Each record below needs to be written out exactly as it reads.

== Data for this exercise ==
_ _ _

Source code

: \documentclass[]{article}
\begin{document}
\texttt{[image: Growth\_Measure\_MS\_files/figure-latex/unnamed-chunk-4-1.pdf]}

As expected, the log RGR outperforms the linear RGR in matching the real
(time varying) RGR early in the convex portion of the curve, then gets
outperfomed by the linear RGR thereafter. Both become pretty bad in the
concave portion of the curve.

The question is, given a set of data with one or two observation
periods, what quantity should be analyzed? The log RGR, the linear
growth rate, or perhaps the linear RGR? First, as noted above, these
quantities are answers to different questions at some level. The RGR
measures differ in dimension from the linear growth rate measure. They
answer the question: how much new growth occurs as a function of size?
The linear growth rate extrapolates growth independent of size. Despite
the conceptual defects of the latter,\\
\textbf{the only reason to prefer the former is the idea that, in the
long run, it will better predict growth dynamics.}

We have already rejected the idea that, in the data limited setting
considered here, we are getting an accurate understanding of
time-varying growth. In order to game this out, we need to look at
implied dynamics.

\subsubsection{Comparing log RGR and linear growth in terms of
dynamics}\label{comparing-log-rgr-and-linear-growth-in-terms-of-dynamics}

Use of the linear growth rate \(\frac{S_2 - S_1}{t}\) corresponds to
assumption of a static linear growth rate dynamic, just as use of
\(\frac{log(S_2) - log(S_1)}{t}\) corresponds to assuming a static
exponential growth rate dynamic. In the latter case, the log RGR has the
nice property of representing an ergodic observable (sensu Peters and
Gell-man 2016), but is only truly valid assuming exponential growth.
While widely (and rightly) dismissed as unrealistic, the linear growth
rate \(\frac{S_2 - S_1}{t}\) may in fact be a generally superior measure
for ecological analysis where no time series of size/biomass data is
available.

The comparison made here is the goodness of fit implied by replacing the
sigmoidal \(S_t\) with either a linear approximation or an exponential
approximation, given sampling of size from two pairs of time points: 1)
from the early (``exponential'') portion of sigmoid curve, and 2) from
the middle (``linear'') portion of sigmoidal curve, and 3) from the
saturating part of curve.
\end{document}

_ _ _

== Solution for this problem ==
Source code

: \documentclass[]{article}
\begin{document}
\texttt{[image: Growth\_Measure\_MS\_files/figure-latex/unnamed-chunk-4-1.pdf]}

As expected, the log RGR outperforms the linear RGR in matching the real
(time varying) RGR early in the convex portion of the curve, then gets
outperfomed by the linear RGR thereafter. Both become pretty bad in the
concave portion of the curve.

The question is, given a set of data with one or two observation
periods, what quantity should be analyzed? The log RGR, the linear
growth rate, or perhaps the linear RGR? First, as noted above, these
quantities are answers to different questions at some level. The RGR
measures differ in dimension from the linear growth rate measure. They
answer the question: how much new growth occurs as a function of size?
The linear growth rate extrapolates growth independent of size. Despite
the conceptual defects of the latter,\\
\textbf{the only reason to prefer the former is the idea that, in the
long run, it will better predict growth dynamics.}

We have already rejected the idea that, in the data limited setting
considered here, we are getting an accurate understanding of
time-varying growth. In order to game this out, we need to look at
implied dynamics.

\subsubsection{Comparing log RGR and linear growth in terms of
dynamics}\label{comparing-log-rgr-and-linear-growth-in-terms-of-dynamics}

Use of the linear growth rate \(\frac{S_2 - S_1}{t}\) corresponds to
assumption of a static linear growth rate dynamic, just as use of
\(\frac{log(S_2) - log(S_1)}{t}\) corresponds to assuming a static
exponential growth rate dynamic. In the latter case, the log RGR has the
nice property of representing an ergodic observable (sensu Peters and
Gell-man 2016), but is only truly valid assuming exponential growth.
While widely (and rightly) dismissed as unrealistic, the linear growth
rate \(\frac{S_2 - S_1}{t}\) may in fact be a generally superior measure
for ecological analysis where no time series of size/biomass data is
available.

The comparison made here is the goodness of fit implied by replacing the
sigmoidal \(S_t\) with either a linear approximation or an exponential
approximation, given sampling of size from two pairs of time points: 1)
from the early (``exponential'') portion of sigmoid curve, and 2) from
the middle (``linear'') portion of sigmoidal curve, and 3) from the
saturating part of curve.
\end{document}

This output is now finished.